● Instructions for the task
Pull each line containing "httpd" from the data.

Saved entries:
* * * * *

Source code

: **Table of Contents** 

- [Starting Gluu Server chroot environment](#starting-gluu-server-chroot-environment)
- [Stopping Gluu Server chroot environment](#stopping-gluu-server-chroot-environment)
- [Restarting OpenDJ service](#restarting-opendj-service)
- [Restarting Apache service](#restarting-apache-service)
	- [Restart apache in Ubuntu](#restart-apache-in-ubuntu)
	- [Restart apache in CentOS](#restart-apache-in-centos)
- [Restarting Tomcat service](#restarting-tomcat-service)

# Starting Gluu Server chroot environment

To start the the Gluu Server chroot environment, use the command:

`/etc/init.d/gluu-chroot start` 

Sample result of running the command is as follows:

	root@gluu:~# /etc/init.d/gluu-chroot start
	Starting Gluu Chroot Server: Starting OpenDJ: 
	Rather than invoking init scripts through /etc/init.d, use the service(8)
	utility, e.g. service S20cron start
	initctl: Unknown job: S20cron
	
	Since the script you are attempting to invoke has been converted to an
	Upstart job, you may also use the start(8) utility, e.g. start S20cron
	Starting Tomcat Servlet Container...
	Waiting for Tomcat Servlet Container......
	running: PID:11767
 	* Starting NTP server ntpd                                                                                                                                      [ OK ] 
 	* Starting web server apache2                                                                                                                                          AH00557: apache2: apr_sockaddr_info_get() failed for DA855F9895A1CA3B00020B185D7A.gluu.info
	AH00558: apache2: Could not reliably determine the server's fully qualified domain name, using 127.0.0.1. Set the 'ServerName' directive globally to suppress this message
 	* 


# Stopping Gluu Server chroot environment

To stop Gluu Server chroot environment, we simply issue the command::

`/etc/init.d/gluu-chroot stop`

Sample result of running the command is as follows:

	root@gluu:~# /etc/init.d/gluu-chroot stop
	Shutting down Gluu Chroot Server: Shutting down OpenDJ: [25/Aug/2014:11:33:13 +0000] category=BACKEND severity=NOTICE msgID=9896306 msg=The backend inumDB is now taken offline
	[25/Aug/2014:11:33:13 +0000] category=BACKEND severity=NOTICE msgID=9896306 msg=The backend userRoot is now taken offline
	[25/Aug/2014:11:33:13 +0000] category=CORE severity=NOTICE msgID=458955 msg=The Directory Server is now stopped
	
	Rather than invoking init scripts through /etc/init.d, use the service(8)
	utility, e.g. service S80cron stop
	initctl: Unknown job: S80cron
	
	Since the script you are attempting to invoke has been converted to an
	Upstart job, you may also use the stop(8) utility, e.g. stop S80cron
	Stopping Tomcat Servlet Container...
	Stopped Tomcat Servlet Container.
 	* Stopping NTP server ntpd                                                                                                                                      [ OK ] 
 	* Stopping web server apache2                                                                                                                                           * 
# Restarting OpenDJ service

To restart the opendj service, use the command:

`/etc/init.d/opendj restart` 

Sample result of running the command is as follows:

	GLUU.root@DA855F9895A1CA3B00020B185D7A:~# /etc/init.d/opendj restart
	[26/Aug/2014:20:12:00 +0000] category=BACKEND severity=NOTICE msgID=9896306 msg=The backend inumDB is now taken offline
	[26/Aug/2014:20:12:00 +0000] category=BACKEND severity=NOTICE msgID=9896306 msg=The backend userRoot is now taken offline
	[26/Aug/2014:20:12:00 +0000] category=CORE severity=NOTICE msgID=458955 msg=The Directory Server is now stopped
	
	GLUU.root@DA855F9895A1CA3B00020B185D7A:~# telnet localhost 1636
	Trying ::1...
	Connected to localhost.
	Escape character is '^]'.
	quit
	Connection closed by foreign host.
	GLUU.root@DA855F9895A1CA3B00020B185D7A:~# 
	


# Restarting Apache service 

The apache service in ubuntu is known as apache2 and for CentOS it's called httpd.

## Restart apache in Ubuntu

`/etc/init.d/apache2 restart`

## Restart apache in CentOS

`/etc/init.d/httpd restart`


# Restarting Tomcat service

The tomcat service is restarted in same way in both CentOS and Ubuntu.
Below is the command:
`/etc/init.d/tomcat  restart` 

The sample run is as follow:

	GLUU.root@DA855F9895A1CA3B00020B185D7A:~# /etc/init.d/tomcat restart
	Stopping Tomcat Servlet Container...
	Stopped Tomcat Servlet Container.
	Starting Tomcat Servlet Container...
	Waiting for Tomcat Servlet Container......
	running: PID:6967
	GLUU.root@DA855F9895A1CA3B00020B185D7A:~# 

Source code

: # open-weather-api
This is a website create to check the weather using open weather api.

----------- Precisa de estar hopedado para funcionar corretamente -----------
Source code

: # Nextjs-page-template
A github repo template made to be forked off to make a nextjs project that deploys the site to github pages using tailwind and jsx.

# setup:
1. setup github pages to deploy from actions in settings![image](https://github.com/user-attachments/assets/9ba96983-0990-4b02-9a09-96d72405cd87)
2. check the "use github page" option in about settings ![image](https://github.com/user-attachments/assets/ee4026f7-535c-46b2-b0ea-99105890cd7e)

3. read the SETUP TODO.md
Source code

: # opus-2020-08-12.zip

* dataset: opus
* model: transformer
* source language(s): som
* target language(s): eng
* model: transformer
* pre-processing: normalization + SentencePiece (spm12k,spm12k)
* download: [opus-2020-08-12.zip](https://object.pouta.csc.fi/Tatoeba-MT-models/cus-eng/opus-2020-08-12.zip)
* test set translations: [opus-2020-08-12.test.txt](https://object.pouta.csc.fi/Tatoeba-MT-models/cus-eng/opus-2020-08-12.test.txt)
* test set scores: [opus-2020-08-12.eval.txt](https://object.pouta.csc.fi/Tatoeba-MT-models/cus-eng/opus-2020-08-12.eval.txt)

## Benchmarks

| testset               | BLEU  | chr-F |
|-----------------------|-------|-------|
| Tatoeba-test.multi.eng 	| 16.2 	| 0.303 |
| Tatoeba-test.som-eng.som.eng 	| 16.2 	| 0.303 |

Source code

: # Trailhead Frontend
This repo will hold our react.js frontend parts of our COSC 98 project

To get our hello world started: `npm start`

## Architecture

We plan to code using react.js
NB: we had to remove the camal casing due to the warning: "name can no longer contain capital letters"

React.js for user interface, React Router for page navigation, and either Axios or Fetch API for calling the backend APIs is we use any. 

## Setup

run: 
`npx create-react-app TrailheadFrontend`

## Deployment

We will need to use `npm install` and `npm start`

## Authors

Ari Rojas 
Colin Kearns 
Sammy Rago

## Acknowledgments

* * * * *

● Solution to this task
The apache service in ubuntu is known as apache2 and for CentOS it's called httpd.
`/etc/init.d/httpd restart`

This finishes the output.